───── Dataset entries
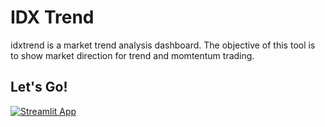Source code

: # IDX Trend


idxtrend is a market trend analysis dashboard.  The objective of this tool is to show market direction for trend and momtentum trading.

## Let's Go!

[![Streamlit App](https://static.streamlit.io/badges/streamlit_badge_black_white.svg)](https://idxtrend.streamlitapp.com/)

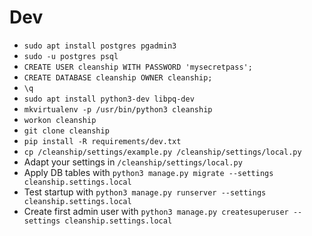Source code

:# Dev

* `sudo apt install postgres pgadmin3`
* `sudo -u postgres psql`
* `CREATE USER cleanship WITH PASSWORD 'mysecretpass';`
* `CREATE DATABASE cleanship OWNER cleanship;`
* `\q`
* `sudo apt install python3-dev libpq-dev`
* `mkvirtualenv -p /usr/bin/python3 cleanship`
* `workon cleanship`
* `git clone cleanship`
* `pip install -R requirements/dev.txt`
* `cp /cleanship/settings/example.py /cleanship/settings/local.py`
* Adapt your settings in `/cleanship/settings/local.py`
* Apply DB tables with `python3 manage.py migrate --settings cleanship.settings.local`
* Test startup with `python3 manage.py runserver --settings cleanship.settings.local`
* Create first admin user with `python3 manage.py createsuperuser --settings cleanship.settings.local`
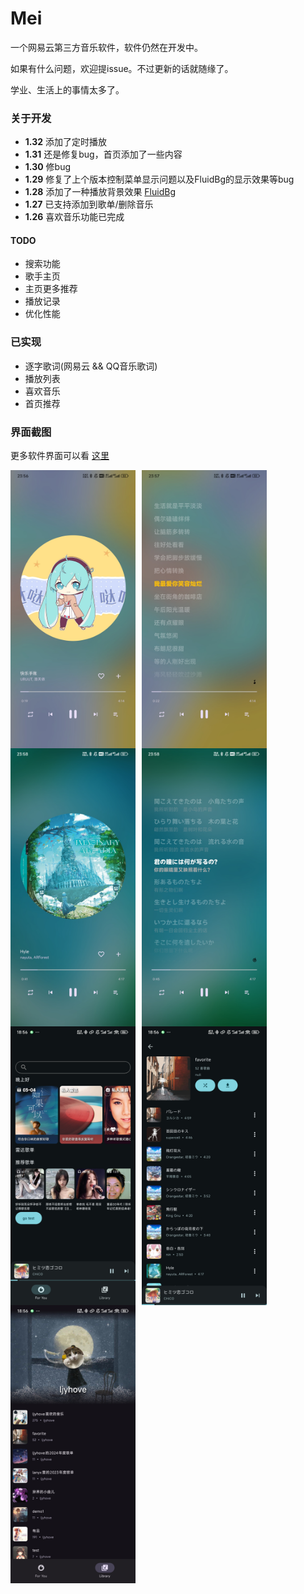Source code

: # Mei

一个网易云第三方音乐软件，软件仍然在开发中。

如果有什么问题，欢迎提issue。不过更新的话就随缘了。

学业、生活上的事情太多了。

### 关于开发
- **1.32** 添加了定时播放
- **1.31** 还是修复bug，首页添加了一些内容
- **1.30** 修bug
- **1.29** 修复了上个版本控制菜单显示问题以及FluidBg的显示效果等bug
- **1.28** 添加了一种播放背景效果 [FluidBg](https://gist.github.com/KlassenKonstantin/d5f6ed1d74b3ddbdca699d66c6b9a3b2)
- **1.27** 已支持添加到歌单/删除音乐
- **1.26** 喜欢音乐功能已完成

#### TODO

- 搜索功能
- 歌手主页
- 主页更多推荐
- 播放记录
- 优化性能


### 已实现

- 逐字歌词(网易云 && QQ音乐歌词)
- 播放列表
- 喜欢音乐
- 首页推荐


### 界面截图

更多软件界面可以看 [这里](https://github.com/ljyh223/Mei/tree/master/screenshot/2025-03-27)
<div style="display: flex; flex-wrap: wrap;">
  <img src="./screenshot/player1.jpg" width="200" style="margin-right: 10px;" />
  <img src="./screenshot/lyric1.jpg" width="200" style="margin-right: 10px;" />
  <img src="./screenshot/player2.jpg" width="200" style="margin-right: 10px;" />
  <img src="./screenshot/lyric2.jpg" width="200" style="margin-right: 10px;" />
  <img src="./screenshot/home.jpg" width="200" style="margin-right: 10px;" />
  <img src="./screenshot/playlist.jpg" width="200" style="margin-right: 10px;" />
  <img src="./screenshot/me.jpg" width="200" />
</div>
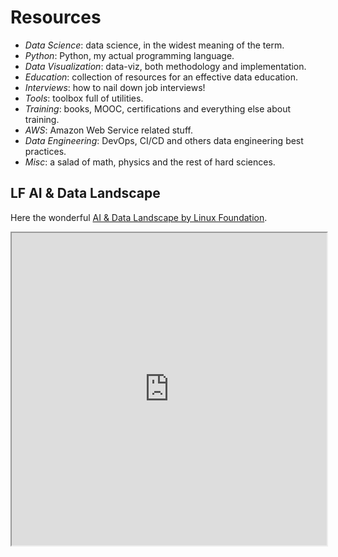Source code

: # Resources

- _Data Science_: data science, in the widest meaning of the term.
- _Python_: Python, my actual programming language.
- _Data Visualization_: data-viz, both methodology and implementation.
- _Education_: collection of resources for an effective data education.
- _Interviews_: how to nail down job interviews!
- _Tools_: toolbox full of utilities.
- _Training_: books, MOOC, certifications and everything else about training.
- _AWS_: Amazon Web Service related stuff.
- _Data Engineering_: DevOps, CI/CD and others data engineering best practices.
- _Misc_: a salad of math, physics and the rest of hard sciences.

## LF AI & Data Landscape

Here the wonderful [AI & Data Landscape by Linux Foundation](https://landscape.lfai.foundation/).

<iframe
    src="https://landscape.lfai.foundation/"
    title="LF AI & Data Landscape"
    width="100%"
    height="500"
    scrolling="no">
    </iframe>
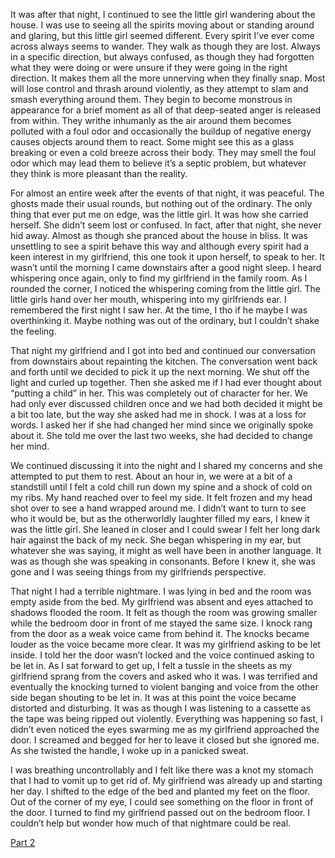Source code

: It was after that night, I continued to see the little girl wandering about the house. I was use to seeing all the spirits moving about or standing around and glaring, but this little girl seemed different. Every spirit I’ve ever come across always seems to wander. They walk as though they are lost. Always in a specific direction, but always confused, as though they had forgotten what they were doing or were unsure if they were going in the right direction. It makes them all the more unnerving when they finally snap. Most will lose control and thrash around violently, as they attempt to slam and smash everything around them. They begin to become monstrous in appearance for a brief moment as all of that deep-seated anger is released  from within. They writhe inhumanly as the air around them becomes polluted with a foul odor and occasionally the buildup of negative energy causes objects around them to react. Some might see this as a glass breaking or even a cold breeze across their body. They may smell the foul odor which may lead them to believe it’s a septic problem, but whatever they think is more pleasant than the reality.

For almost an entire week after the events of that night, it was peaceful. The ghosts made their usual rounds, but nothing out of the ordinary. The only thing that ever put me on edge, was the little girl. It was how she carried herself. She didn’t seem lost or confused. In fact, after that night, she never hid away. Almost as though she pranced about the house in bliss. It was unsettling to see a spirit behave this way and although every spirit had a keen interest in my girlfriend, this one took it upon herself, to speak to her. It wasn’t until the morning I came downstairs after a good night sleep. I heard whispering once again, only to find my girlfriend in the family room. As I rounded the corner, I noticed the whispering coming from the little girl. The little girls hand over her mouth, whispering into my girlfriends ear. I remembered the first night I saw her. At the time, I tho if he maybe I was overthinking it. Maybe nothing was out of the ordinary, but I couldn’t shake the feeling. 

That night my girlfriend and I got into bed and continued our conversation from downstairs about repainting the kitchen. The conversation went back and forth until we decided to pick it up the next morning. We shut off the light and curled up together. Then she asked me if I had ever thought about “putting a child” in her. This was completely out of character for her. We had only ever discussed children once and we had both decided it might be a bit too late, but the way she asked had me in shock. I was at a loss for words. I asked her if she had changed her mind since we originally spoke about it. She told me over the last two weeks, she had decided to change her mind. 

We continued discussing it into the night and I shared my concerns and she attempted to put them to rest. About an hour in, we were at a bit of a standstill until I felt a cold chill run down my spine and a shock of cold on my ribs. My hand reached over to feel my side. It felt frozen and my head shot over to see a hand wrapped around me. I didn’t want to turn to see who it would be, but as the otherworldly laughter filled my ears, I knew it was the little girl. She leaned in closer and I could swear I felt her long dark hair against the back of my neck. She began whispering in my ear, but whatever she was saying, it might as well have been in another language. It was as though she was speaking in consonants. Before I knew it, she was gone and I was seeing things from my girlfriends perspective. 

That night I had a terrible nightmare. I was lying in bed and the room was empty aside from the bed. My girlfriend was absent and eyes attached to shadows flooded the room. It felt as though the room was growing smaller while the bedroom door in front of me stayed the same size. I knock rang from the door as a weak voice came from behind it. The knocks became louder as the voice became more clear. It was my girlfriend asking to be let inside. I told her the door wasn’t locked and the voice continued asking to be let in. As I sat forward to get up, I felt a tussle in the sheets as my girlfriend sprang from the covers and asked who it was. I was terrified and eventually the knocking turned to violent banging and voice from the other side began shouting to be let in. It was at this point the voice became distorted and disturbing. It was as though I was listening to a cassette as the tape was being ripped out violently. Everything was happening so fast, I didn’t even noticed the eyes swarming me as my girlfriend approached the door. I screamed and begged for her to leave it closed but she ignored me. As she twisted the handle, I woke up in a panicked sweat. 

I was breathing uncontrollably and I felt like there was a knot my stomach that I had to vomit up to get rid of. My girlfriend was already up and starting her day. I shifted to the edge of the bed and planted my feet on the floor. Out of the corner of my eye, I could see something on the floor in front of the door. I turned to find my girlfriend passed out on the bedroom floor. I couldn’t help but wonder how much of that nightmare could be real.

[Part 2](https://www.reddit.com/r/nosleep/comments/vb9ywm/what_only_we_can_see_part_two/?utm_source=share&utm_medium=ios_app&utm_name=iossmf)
──────────
• [Exercise requirements]:
Without the pictures, return the records above exactly as given.

• [Response area]:
Source code

: # IDX Trend


idxtrend is a market trend analysis dashboard.  The objective of this tool is to show market direction for trend and momtentum trading.

## Let's Go!

[![Streamlit App](https://static.streamlit.io/badges/streamlit_badge_black_white.svg)](https://idxtrend.streamlitapp.com/)

Source code

:# Dev

* `sudo apt install postgres pgadmin3`
* `sudo -u postgres psql`
* `CREATE USER cleanship WITH PASSWORD 'mysecretpass';`
* `CREATE DATABASE cleanship OWNER cleanship;`
* `\q`
* `sudo apt install python3-dev libpq-dev`
* `mkvirtualenv -p /usr/bin/python3 cleanship`
* `workon cleanship`
* `git clone cleanship`
* `pip install -R requirements/dev.txt`
* `cp /cleanship/settings/example.py /cleanship/settings/local.py`
* Adapt your settings in `/cleanship/settings/local.py`
* Apply DB tables with `python3 manage.py migrate --settings cleanship.settings.local`
* Test startup with `python3 manage.py runserver --settings cleanship.settings.local`
* Create first admin user with `python3 manage.py createsuperuser --settings cleanship.settings.local`
Source code

: # Mei

一个网易云第三方音乐软件，软件仍然在开发中。

如果有什么问题，欢迎提issue。不过更新的话就随缘了。

学业、生活上的事情太多了。

### 关于开发
- **1.32** 添加了定时播放
- **1.31** 还是修复bug，首页添加了一些内容
- **1.30** 修bug
- **1.29** 修复了上个版本控制菜单显示问题以及FluidBg的显示效果等bug
- **1.28** 添加了一种播放背景效果 [FluidBg](https://gist.github.com/KlassenKonstantin/d5f6ed1d74b3ddbdca699d66c6b9a3b2)
- **1.27** 已支持添加到歌单/删除音乐
- **1.26** 喜欢音乐功能已完成

#### TODO

- 搜索功能
- 歌手主页
- 主页更多推荐
- 播放记录
- 优化性能


### 已实现

- 逐字歌词(网易云 && QQ音乐歌词)
- 播放列表
- 喜欢音乐
- 首页推荐


### 界面截图

更多软件界面可以看 [这里](https://github.com/ljyh223/Mei/tree/master/screenshot/2025-03-27)
<div style="display: flex; flex-wrap: wrap;">
  <img src="./screenshot/player1.jpg" width="200" style="margin-right: 10px;" />
  <img src="./screenshot/lyric1.jpg" width="200" style="margin-right: 10px;" />
  <img src="./screenshot/player2.jpg" width="200" style="margin-right: 10px;" />
  <img src="./screenshot/lyric2.jpg" width="200" style="margin-right: 10px;" />
  <img src="./screenshot/home.jpg" width="200" style="margin-right: 10px;" />
  <img src="./screenshot/playlist.jpg" width="200" style="margin-right: 10px;" />
  <img src="./screenshot/me.jpg" width="200" />
</div>
Source code

: # Resources

- _Data Science_: data science, in the widest meaning of the term.
- _Python_: Python, my actual programming language.
- _Data Visualization_: data-viz, both methodology and implementation.
- _Education_: collection of resources for an effective data education.
- _Interviews_: how to nail down job interviews!
- _Tools_: toolbox full of utilities.
- _Training_: books, MOOC, certifications and everything else about training.
- _AWS_: Amazon Web Service related stuff.
- _Data Engineering_: DevOps, CI/CD and others data engineering best practices.
- _Misc_: a salad of math, physics and the rest of hard sciences.

## LF AI & Data Landscape

Here the wonderful [AI & Data Landscape by Linux Foundation](https://landscape.lfai.foundation/).

<iframe
    src="https://landscape.lfai.foundation/"
    title="LF AI & Data Landscape"
    width="100%"
    height="500"
    scrolling="no">
    </iframe>
Source code

: It was after that night, I continued to see the little girl wandering about the house. I was use to seeing all the spirits moving about or standing around and glaring, but this little girl seemed different. Every spirit I’ve ever come across always seems to wander. They walk as though they are lost. Always in a specific direction, but always confused, as though they had forgotten what they were doing or were unsure if they were going in the right direction. It makes them all the more unnerving when they finally snap. Most will lose control and thrash around violently, as they attempt to slam and smash everything around them. They begin to become monstrous in appearance for a brief moment as all of that deep-seated anger is released  from within. They writhe inhumanly as the air around them becomes polluted with a foul odor and occasionally the buildup of negative energy causes objects around them to react. Some might see this as a glass breaking or even a cold breeze across their body. They may smell the foul odor which may lead them to believe it’s a septic problem, but whatever they think is more pleasant than the reality.

For almost an entire week after the events of that night, it was peaceful. The ghosts made their usual rounds, but nothing out of the ordinary. The only thing that ever put me on edge, was the little girl. It was how she carried herself. She didn’t seem lost or confused. In fact, after that night, she never hid away. Almost as though she pranced about the house in bliss. It was unsettling to see a spirit behave this way and although every spirit had a keen interest in my girlfriend, this one took it upon herself, to speak to her. It wasn’t until the morning I came downstairs after a good night sleep. I heard whispering once again, only to find my girlfriend in the family room. As I rounded the corner, I noticed the whispering coming from the little girl. The little girls hand over her mouth, whispering into my girlfriends ear. I remembered the first night I saw her. At the time, I tho if he maybe I was overthinking it. Maybe nothing was out of the ordinary, but I couldn’t shake the feeling. 

That night my girlfriend and I got into bed and continued our conversation from downstairs about repainting the kitchen. The conversation went back and forth until we decided to pick it up the next morning. We shut off the light and curled up together. Then she asked me if I had ever thought about “putting a child” in her. This was completely out of character for her. We had only ever discussed children once and we had both decided it might be a bit too late, but the way she asked had me in shock. I was at a loss for words. I asked her if she had changed her mind since we originally spoke about it. She told me over the last two weeks, she had decided to change her mind. 

We continued discussing it into the night and I shared my concerns and she attempted to put them to rest. About an hour in, we were at a bit of a standstill until I felt a cold chill run down my spine and a shock of cold on my ribs. My hand reached over to feel my side. It felt frozen and my head shot over to see a hand wrapped around me. I didn’t want to turn to see who it would be, but as the otherworldly laughter filled my ears, I knew it was the little girl. She leaned in closer and I could swear I felt her long dark hair against the back of my neck. She began whispering in my ear, but whatever she was saying, it might as well have been in another language. It was as though she was speaking in consonants. Before I knew it, she was gone and I was seeing things from my girlfriends perspective. 

That night I had a terrible nightmare. I was lying in bed and the room was empty aside from the bed. My girlfriend was absent and eyes attached to shadows flooded the room. It felt as though the room was growing smaller while the bedroom door in front of me stayed the same size. I knock rang from the door as a weak voice came from behind it. The knocks became louder as the voice became more clear. It was my girlfriend asking to be let inside. I told her the door wasn’t locked and the voice continued asking to be let in. As I sat forward to get up, I felt a tussle in the sheets as my girlfriend sprang from the covers and asked who it was. I was terrified and eventually the knocking turned to violent banging and voice from the other side began shouting to be let in. It was at this point the voice became distorted and disturbing. It was as though I was listening to a cassette as the tape was being ripped out violently. Everything was happening so fast, I didn’t even noticed the eyes swarming me as my girlfriend approached the door. I screamed and begged for her to leave it closed but she ignored me. As she twisted the handle, I woke up in a panicked sweat. 

I was breathing uncontrollably and I felt like there was a knot my stomach that I had to vomit up to get rid of. My girlfriend was already up and starting her day. I shifted to the edge of the bed and planted my feet on the floor. Out of the corner of my eye, I could see something on the floor in front of the door. I turned to find my girlfriend passed out on the bedroom floor. I couldn’t help but wonder how much of that nightmare could be real.

[Part 2](https://www.reddit.com/r/nosleep/comments/vb9ywm/what_only_we_can_see_part_two/?utm_source=share&utm_medium=ios_app&utm_name=iossmf)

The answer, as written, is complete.